AEO GEO Case Study: Proven 9.4K AI Citation Growth in 4 Months

This AEO GEO case study breaks down how a US-based B2B eCommerce brand moved from negligible AI visibility to 9,400 total citations and an average of 15 cited pages per citation event across Microsoft Copilot and its partner network, over a four-month tracking window from January to late April.

The two metrics tracked tell different parts of the story. Citations measure how often the brand’s content was directly referenced inside an AI-generated answer. Cited pages measure how many distinct pages on the site were being pulled into those answers — a proxy for how deeply the AI engine trusts the site’s content architecture, not just one hero page.

For the first ten weeks, both metrics moved in a flat, noisy band — citations hovering near single digits to low double digits, cited pages oscillating between 90 and 180. Then, starting in early April, both lines broke out: cited pages climbed past 360, and citations spiked from a flat baseline to over 30 per period, with one peak crossing 40. That inflection point is the signature of a GEO strategy compounding, not random variance.

Why Most eCommerce Brands Are Invisible to AI Engines

Traditional SEO optimizes for ranking in a list of ten blue links. Generative Engine Optimization optimizes for being the source an AI model pulls a fact, a recommendation, or a comparison from — and most eCommerce product and category pages are structurally unreadable to an AI summarizer.

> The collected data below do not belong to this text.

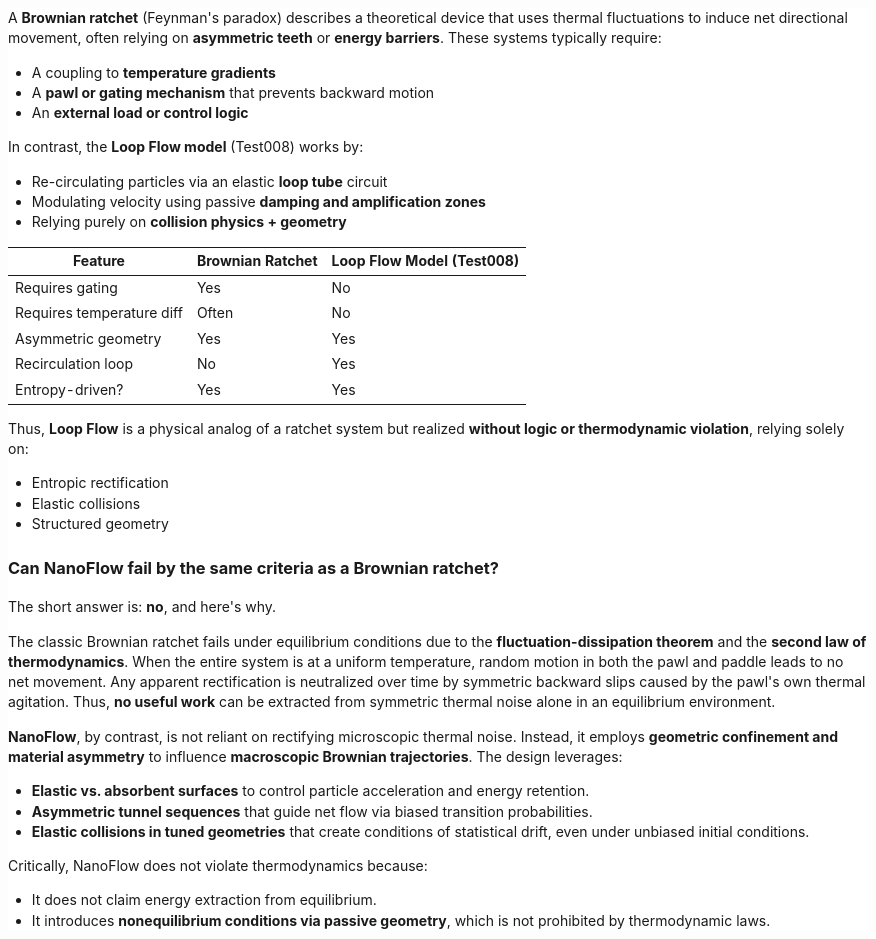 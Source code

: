 A **Brownian ratchet** (Feynman's paradox) describes a theoretical device that uses thermal fluctuations to induce net directional movement, often relying on **asymmetric teeth** or **energy barriers**. These systems typically require:

- A coupling to **temperature gradients**
- A **pawl or gating mechanism** that prevents backward motion
- An **external load or control logic**

In contrast, the **Loop Flow model** (Test008) works by:

- Re-circulating particles via an elastic **loop tube** circuit
- Modulating velocity using passive **damping and amplification zones**
- Relying purely on **collision physics + geometry**

| Feature                   | Brownian Ratchet | Loop Flow Model (Test008) |
| ------------------------- | ---------------- | ------------------------- |
| Requires gating           | Yes              | No                        |
| Requires temperature diff | Often            | No                        |
| Asymmetric geometry       | Yes              | Yes                       |
| Recirculation loop        | No               | Yes                       |
| Entropy-driven?           | Yes              | Yes                       |

Thus, **Loop Flow** is a physical analog of a ratchet system but realized **without logic or thermodynamic violation**, relying solely on:

- Entropic rectification
- Elastic collisions
- Structured geometry

### Can NanoFlow fail by the same criteria as a Brownian ratchet?

The short answer is: **no**, and here's why.

The classic Brownian ratchet fails under equilibrium conditions due to the **fluctuation-dissipation theorem** and the **second law of thermodynamics**. When the entire system is at a uniform temperature, random motion in both the pawl and paddle leads to no net movement. Any apparent rectification is neutralized over time by symmetric backward slips caused by the pawl's own thermal agitation. Thus, **no useful work** can be extracted from symmetric thermal noise alone in an equilibrium environment.

**NanoFlow**, by contrast, is not reliant on rectifying microscopic thermal noise. Instead, it employs **geometric confinement and material asymmetry** to influence **macroscopic Brownian trajectories**. The design leverages:

- **Elastic vs. absorbent surfaces** to control particle acceleration and energy retention.
- **Asymmetric tunnel sequences** that guide net flow via biased transition probabilities.
- **Elastic collisions in tuned geometries** that create conditions of statistical drift, even under unbiased initial conditions.

Critically, NanoFlow does not violate thermodynamics because:

- It does not claim energy extraction from equilibrium.
- It introduces **nonequilibrium conditions via passive geometry**, which is not prohibited by thermodynamic laws.
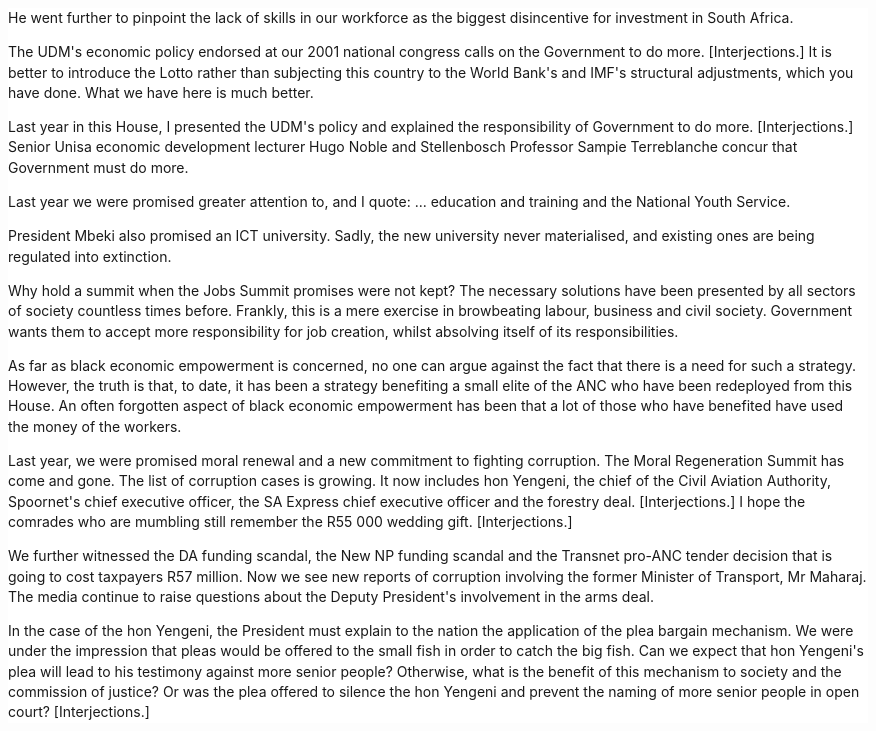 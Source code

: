 He went further to pinpoint the lack of  skills  in  our  workforce  as  the
biggest disincentive for investment in South Africa.

The UDM's economic policy endorsed at our 2001 national  congress  calls  on
the Government to do more. [Interjections.] It is better  to  introduce  the
Lotto rather than subjecting this country to  the  World  Bank's  and  IMF's
structural adjustments, which you have done.  What  we  have  here  is  much
better.

Last year in this House, I presented the  UDM's  policy  and  explained  the
responsibility of Government  to  do  more.  [Interjections.]  Senior  Unisa
economic development lecturer Hugo Noble and Stellenbosch  Professor  Sampie
Terreblanche concur that Government must do more.

Last year we were promised greater attention to, and I quote:
  ... education and training and the National Youth Service.

President Mbeki also promised an ICT university. Sadly, the  new  university
never materialised, and existing ones are being regulated into extinction.

Why hold a  summit  when  the  Jobs  Summit  promises  were  not  kept?  The
necessary solutions have been presented by all sectors of society  countless
times before. Frankly, this  is  a  mere  exercise  in  browbeating  labour,
business  and  civil  society.  Government  wants  them   to   accept   more
responsibility  for  job  creation,   whilst   absolving   itself   of   its
responsibilities.

As far as black economic empowerment is concerned, no one can argue  against
the fact that there is a need for such a strategy.  However,  the  truth  is
that, to date, it has been a strategy benefiting a small elite  of  the  ANC
who have been redeployed from this  House.  An  often  forgotten  aspect  of
black economic empowerment has been that a lot of those who  have  benefited
have used the money of the workers.

Last year, we were promised moral renewal and a new commitment  to  fighting
corruption. The Moral Regeneration Summit has come and  gone.  The  list  of
corruption cases is growing. It now includes hon Yengeni, the chief  of  the
Civil  Aviation  Authority,  Spoornet's  chief  executive  officer,  the  SA
Express chief executive officer and the forestry  deal.  [Interjections.]  I
hope the comrades who are mumbling still remember the R55 000 wedding  gift.
[Interjections.]

We further witnessed the DA funding scandal, the New NP funding scandal  and
the Transnet pro-ANC tender decision that is going  to  cost  taxpayers  R57
million. Now we see new reports of corruption involving the former  Minister
of Transport, Mr Maharaj. The media continue to raise  questions  about  the
Deputy President's involvement in the arms deal.

In the case of the hon Yengeni, the President must  explain  to  the  nation
the application of the plea bargain mechanism. We were under the  impression
that pleas would be offered to the small fish in  order  to  catch  the  big
fish. Can we expect that hon Yengeni's  plea  will  lead  to  his  testimony
against  more  senior  people?  Otherwise,  what  is  the  benefit  of  this
mechanism to society and the commission of justice? Or was the plea  offered
to silence the hon Yengeni and prevent the naming of more senior  people  in
open court? [Interjections.]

Thin product descriptions, no clear entity definitions, no structured comparison data, and no content written to directly answer a buyer’s question mean there’s nothing extractable for Copilot or its partners to cite.

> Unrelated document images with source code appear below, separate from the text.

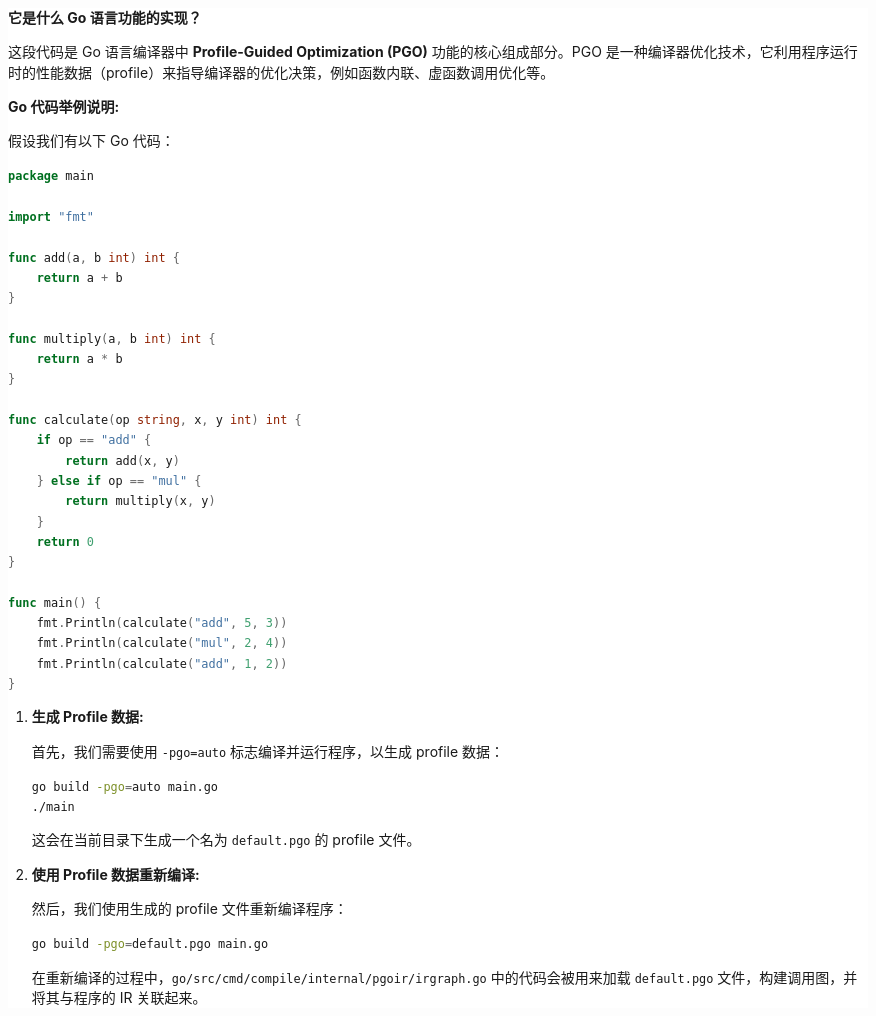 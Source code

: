 **它是什么 Go 语言功能的实现？**

这段代码是 Go 语言编译器中 **Profile-Guided Optimization (PGO)** 功能的核心组成部分。PGO 是一种编译器优化技术，它利用程序运行时的性能数据（profile）来指导编译器的优化决策，例如函数内联、虚函数调用优化等。

**Go 代码举例说明:**

假设我们有以下 Go 代码：

```go
package main

import "fmt"

func add(a, b int) int {
	return a + b
}

func multiply(a, b int) int {
	return a * b
}

func calculate(op string, x, y int) int {
	if op == "add" {
		return add(x, y)
	} else if op == "mul" {
		return multiply(x, y)
	}
	return 0
}

func main() {
	fmt.Println(calculate("add", 5, 3))
	fmt.Println(calculate("mul", 2, 4))
	fmt.Println(calculate("add", 1, 2))
}
```

1. **生成 Profile 数据:**

   首先，我们需要使用 `-pgo=auto` 标志编译并运行程序，以生成 profile 数据：

   ```bash
   go build -pgo=auto main.go
   ./main
   ```

   这会在当前目录下生成一个名为 `default.pgo` 的 profile 文件。

2. **使用 Profile 数据重新编译:**

   然后，我们使用生成的 profile 文件重新编译程序：

   ```bash
   go build -pgo=default.pgo main.go
   ```

   在重新编译的过程中，`go/src/cmd/compile/internal/pgoir/irgraph.go` 中的代码会被用来加载 `default.pgo` 文件，构建调用图，并将其与程序的 IR 关联起来。
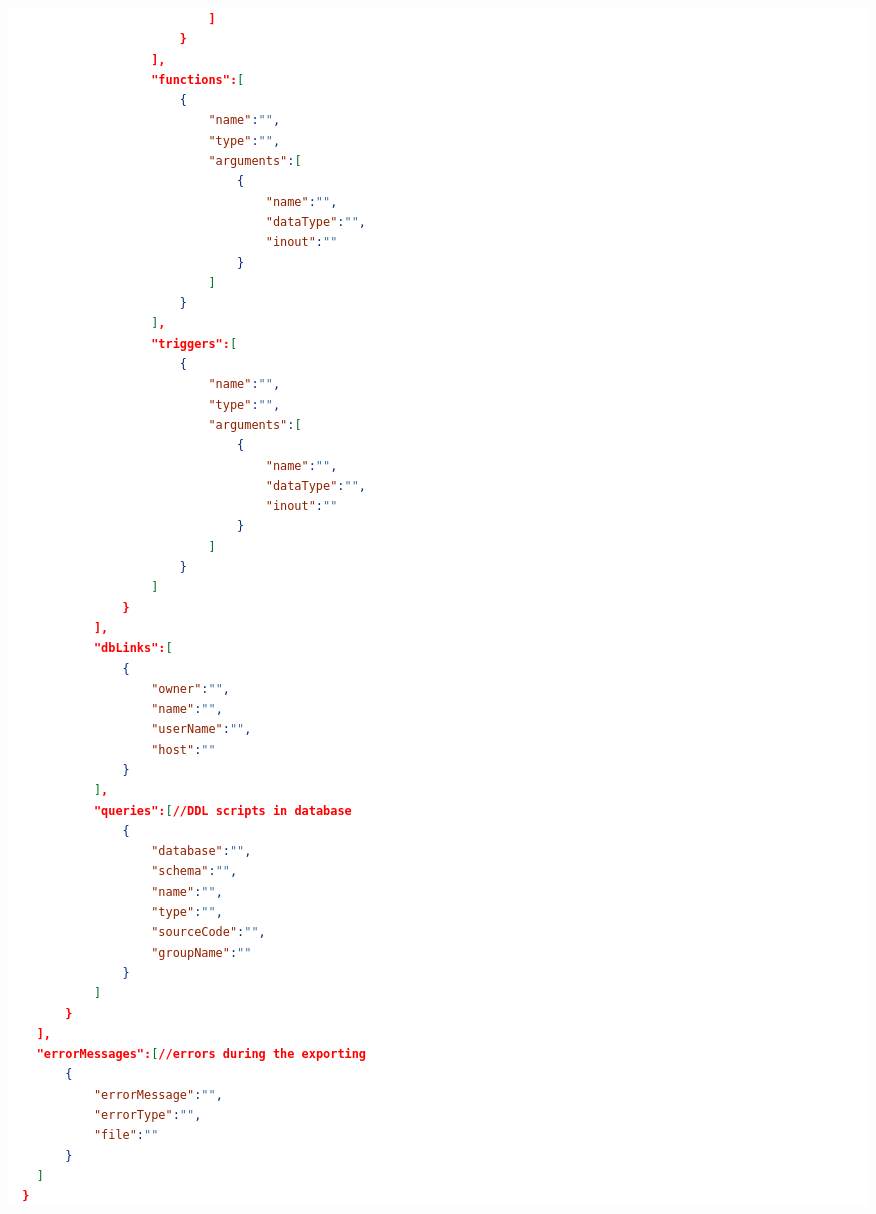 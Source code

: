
 ```json
                            ]
                        }
                    ],
                    "functions":[
                        {
                            "name":"",
                            "type":"",
                            "arguments":[
                                {
                                    "name":"",
                                    "dataType":"",
                                    "inout":""
                                }
                            ]
                        }
                    ],
                    "triggers":[
                        {
                            "name":"",
                            "type":"",
                            "arguments":[
                                {
                                    "name":"",
                                    "dataType":"",
                                    "inout":""
                                }
                            ]
                        }
                    ]
                }
            ],
            "dbLinks":[
                {
                    "owner":"",
                    "name":"",
                    "userName":"",
                    "host":""
                }
            ],
            "queries":[//DDL scripts in database
                {
                    "database":"",
                    "schema":"",
                    "name":"",
                    "type":"",
                    "sourceCode":"",
                    "groupName":""
                }
            ]
        }
    ],
    "errorMessages":[//errors during the exporting 
        {
            "errorMessage":"",
            "errorType":"",
            "file":""
        }
    ]
  }
```

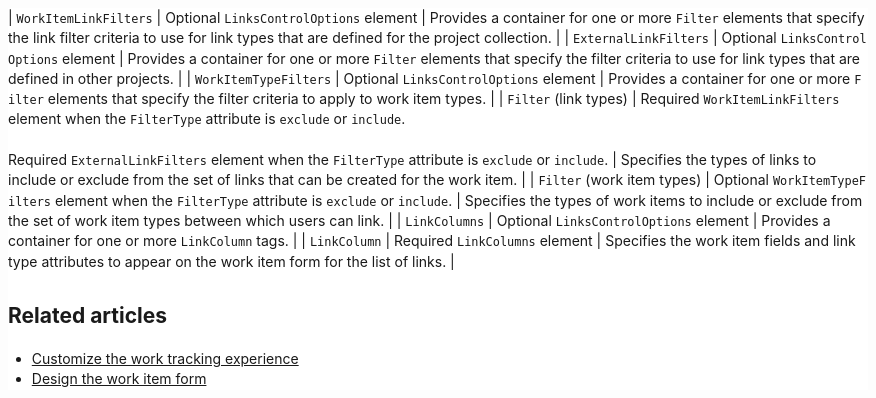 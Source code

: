 | `WorkItemLinkFilters`      | Optional `LinksControlOptions` element                                                                                                                                                                          | Provides a container for one or more `Filter` elements that specify the link filter criteria to use for link types that are defined for the project collection.                                        |
| `ExternalLinkFilters`      | Optional `LinksControlOptions` element                                                                                                                                                                          | Provides a container for one or more `Filter` elements that specify the filter criteria to use for link types that are defined in other projects.                                                      |
| `WorkItemTypeFilters`      | Optional `LinksControlOptions` element                                                                                                                                                                          | Provides a container for one or more `Filter` elements that specify the filter criteria to apply to work item types.                                                                                   |
| `Filter` (link types)      | Required `WorkItemLinkFilters` element when the `FilterType` attribute is `exclude` or `include`.<br /><br /> Required `ExternalLinkFilters` element when the `FilterType` attribute is `exclude` or `include`. | Specifies the types of links to include or exclude from the set of links that can be created for the work item.                                                                                        |
| `Filter` (work item types) | Optional `WorkItemTypeFilters` element when the `FilterType` attribute is `exclude` or `include`.                                                                                                               | Specifies the types of work items to include or exclude from the set of work item types between which users can link.                                                                                  |
| `LinkColumns`              | Optional `LinksControlOptions` element                                                                                                                                                                          | Provides a container for one or more `LinkColumn` tags.                                                                                                                                                |
| `LinkColumn`               | Required `LinkColumns` element                                                                                                                                                                                  | Specifies the work item fields and link type attributes to appear on the work item form for the list of links.                                                                                         |

## Related articles

* [Customize the work tracking experience](../customize-work.md)
* [Design the work item form](design-work-item-form.md)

This brand started in exactly that position: technically indexed, but functionally absent from AI-generated answers, because nothing on the site was built to be lifted into a generative response.
AEO GEO case study

The GEO Strategy Behind the Citation Growth

The work centered on restructuring content for extractability — the core mechanic any AEO GEO case study worth reading has to address.

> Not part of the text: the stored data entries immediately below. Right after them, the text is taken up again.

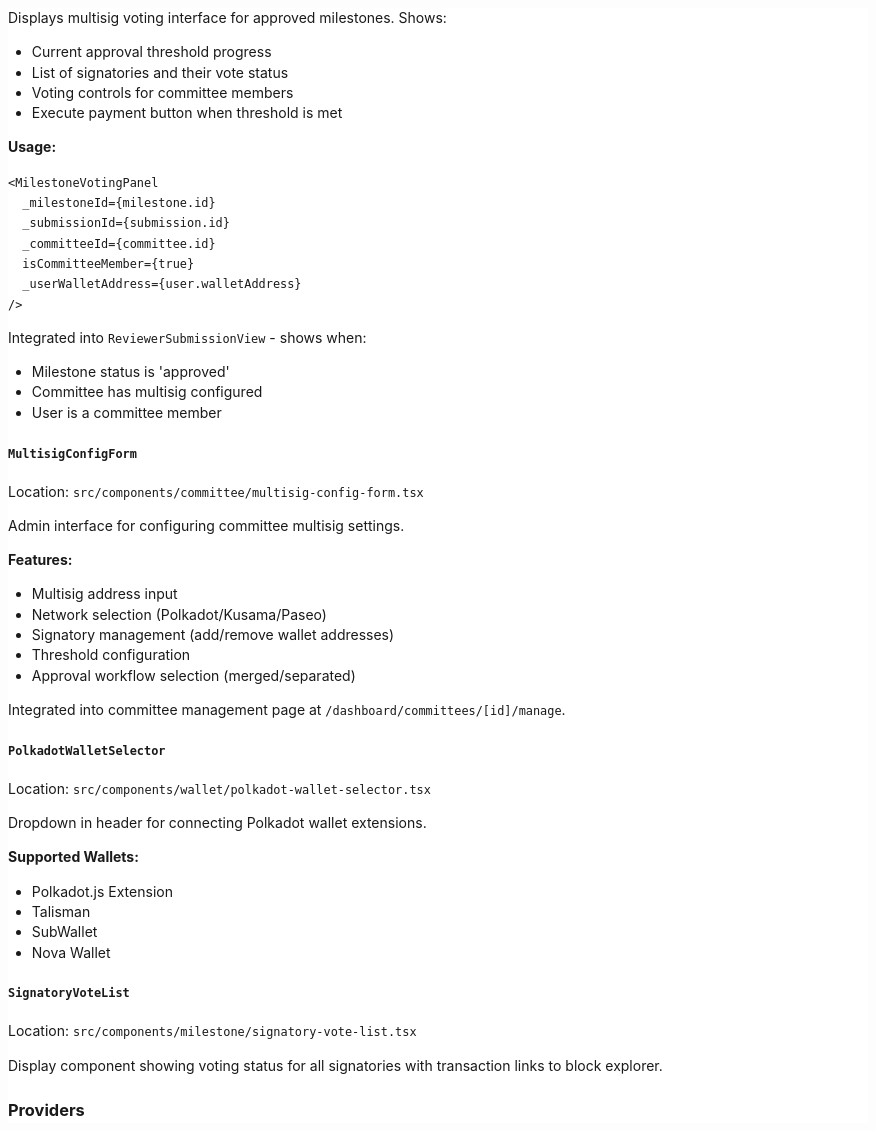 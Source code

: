 Displays multisig voting interface for approved milestones. Shows:
- Current approval threshold progress
- List of signatories and their vote status
- Voting controls for committee members
- Execute payment button when threshold is met

**Usage:**
```tsx
<MilestoneVotingPanel
  _milestoneId={milestone.id}
  _submissionId={submission.id}
  _committeeId={committee.id}
  isCommitteeMember={true}
  _userWalletAddress={user.walletAddress}
/>
```

Integrated into `ReviewerSubmissionView` - shows when:
- Milestone status is 'approved'
- Committee has multisig configured
- User is a committee member

#### `MultisigConfigForm`
Location: `src/components/committee/multisig-config-form.tsx`

Admin interface for configuring committee multisig settings.

**Features:**
- Multisig address input
- Network selection (Polkadot/Kusama/Paseo)
- Signatory management (add/remove wallet addresses)
- Threshold configuration
- Approval workflow selection (merged/separated)

Integrated into committee management page at `/dashboard/committees/[id]/manage`.

#### `PolkadotWalletSelector`
Location: `src/components/wallet/polkadot-wallet-selector.tsx`

Dropdown in header for connecting Polkadot wallet extensions.

**Supported Wallets:**
- Polkadot.js Extension
- Talisman
- SubWallet
- Nova Wallet

#### `SignatoryVoteList`
Location: `src/components/milestone/signatory-vote-list.tsx`

Display component showing voting status for all signatories with transaction links to block explorer.

### Providers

Product and category pages were rewritten around clear, self-contained factual statements: direct comparisons, specification call-outs, and answer-formatted paragraphs that an AI model could lift cleanly without needing surrounding context.

Entity clarity was reinforced through structured data — Product, Organization, and FAQ schema — giving AI crawlers an unambiguous map of what each page was actually about. According to Microsoft’s own documentation on Bing and Copilot crawlers, structured, well-categorized content is a key factor in how its systems identify authoritative source pages.

A dedicated comparison and buying-guide content layer was added specifically because generative engines favor pages that resolve a decision rather than promote a single product — these became some of the most frequently cited pages in the dataset.

Internal linking was rebuilt to connect supporting content directly into commercial pages, increasing the surface area of pages an AI engine could discover and trust as interconnected, not isolated.

Reading the Inflection Point

The flat first ten weeks weren’t wasted time — they were the indexing and trust-building window every AEO GEO case study involving a previously low-authority domain has to pass through before generative engines begin treating the site as a reliable source.

Citation behavior in AI engines tends to compound rather than grow linearly: once a domain crosses a trust threshold, the same engine reuses it repeatedly across related queries, which is exactly the near-vertical pattern visible from early April onward.

What This Means for B2B eCommerce Brands

AI Overviews, Copilot, and partner answer engines are an increasingly large share of how buyers research before they ever click through to a website. A brand absent from those citations isn’t just missing traffic — it’s missing the recommendation moment entirely. See more AI SEO and Local SEO case studies for how this strategy adapts across different verticals.

The takeaway from this dataset: GEO isn’t a future tactic, it’s already measurable, and the brands investing in extractable, well-structured content now are the ones being cited while competitors remain invisible to the fastest-growing research channel in B2B buying.


FAQ: AEO and GEO for eCommerce Brands

What is the difference between AEO and GEO?

AEO (Answer Engine Optimization) focuses on getting content selected as the direct answer in search and voice results. GEO (Generative Engine Optimization) focuses specifically on being cited and referenced inside AI-generated responses from tools like Copilot, ChatGPT, and Gemini.

How long does it take to see results from a GEO strategy?

This dataset shows a roughly 10-week trust-building period before citation growth accelerated, with the steepest gains appearing in months three and four.

Does GEO replace traditional SEO?

No. GEO builds on the same technical and content foundations as traditional SEO but adds extractability, entity clarity, and structured data as additional requirements for AI engines specifically.